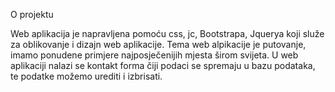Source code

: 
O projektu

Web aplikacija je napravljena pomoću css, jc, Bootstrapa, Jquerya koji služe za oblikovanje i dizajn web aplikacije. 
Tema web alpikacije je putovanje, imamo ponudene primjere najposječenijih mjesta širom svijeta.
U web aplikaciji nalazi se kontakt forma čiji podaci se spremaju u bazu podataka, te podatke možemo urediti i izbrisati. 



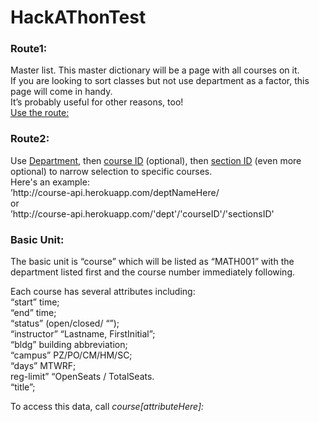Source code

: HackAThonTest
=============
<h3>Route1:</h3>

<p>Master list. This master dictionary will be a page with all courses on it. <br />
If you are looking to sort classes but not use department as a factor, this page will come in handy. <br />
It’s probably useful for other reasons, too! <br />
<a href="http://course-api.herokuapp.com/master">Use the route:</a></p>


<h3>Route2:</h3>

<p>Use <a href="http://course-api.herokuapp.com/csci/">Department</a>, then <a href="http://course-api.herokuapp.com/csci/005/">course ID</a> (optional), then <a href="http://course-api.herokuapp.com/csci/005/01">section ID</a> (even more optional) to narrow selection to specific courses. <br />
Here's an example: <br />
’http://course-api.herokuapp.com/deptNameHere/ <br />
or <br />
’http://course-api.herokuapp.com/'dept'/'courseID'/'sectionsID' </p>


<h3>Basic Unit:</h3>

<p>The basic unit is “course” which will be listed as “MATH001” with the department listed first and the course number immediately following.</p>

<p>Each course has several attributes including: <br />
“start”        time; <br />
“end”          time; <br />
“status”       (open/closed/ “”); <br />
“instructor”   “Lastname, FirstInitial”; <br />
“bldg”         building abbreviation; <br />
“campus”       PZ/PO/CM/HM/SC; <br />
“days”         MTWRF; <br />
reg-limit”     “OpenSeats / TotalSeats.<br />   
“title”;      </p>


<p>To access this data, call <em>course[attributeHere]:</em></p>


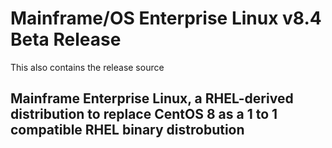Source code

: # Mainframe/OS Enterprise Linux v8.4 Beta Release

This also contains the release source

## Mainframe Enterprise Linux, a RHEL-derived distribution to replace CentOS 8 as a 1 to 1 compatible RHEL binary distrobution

════════

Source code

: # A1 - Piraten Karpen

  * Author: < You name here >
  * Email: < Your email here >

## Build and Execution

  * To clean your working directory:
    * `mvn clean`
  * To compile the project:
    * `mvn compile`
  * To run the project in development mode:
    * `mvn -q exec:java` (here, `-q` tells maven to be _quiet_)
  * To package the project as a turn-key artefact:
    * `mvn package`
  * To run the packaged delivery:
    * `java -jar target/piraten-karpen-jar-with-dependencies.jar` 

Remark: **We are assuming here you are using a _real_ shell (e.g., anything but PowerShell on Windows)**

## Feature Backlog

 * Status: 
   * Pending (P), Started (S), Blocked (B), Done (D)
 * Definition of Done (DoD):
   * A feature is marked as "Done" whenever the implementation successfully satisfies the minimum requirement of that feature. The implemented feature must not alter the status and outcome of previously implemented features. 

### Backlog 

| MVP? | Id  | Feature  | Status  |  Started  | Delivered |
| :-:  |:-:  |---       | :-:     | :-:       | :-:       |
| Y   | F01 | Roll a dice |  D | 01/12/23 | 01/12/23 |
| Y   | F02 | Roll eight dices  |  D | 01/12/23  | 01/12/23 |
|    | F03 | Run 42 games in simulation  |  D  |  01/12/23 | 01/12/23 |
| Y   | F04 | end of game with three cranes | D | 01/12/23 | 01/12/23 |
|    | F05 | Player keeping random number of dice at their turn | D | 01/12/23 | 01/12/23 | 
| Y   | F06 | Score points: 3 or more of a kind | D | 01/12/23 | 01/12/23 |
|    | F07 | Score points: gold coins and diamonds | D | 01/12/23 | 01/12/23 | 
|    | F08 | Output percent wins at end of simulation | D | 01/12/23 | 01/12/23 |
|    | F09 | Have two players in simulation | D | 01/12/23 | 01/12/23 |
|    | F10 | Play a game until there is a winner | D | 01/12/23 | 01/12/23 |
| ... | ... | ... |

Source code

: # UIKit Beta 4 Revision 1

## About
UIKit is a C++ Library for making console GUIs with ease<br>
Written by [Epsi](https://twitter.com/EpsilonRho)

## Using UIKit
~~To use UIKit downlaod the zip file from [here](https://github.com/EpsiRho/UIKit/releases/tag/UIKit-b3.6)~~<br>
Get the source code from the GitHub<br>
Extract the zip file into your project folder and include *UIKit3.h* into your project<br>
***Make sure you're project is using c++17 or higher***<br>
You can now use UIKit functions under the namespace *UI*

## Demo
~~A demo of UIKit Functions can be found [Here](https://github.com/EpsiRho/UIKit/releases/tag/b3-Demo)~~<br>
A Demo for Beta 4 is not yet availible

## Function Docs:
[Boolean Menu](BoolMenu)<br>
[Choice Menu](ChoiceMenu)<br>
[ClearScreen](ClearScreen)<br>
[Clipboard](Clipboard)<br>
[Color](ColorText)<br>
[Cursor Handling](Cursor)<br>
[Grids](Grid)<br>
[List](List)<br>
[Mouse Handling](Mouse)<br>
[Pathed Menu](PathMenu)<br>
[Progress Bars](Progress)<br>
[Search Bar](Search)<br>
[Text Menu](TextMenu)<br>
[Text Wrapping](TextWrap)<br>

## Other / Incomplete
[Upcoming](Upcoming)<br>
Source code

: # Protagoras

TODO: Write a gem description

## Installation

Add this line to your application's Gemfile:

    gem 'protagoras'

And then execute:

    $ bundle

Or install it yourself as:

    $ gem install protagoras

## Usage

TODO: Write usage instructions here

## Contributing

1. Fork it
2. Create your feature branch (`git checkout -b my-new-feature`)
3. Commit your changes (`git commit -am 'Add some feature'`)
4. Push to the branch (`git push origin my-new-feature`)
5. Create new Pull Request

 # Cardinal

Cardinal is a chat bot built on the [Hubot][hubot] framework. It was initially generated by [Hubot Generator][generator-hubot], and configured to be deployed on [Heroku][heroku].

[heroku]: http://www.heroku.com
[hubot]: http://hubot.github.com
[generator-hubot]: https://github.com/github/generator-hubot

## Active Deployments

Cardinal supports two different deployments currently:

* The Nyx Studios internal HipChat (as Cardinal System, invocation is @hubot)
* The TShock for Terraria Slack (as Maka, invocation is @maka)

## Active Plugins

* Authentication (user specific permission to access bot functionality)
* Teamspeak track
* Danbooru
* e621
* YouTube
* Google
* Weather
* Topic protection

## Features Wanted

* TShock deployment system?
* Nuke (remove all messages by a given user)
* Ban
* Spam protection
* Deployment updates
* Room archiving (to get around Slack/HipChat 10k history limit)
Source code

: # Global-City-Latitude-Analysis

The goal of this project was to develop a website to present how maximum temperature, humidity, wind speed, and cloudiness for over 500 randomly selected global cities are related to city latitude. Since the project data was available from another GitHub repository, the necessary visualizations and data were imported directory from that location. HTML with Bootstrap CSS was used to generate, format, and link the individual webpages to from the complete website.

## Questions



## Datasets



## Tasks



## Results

════════

### Problem to solve
Keep to the lines above from the line with "MTWRF; <br />" to the line with "## Mainframe Enterprise", and set down exactly those, inclusive, with nothing else and every picture left out.

### Final answer
“days”         MTWRF; <br />
reg-limit”     “OpenSeats / TotalSeats.<br />   
“title”;      </p>


<p>To access this data, call <em>course[attributeHere]:</em></p>


Source code

: # Mainframe/OS Enterprise Linux v8.4 Beta Release

This also contains the release source

## Mainframe Enterprise Linux, a RHEL-derived distribution to replace CentOS 8 as a 1 to 1 compatible RHEL binary distrobution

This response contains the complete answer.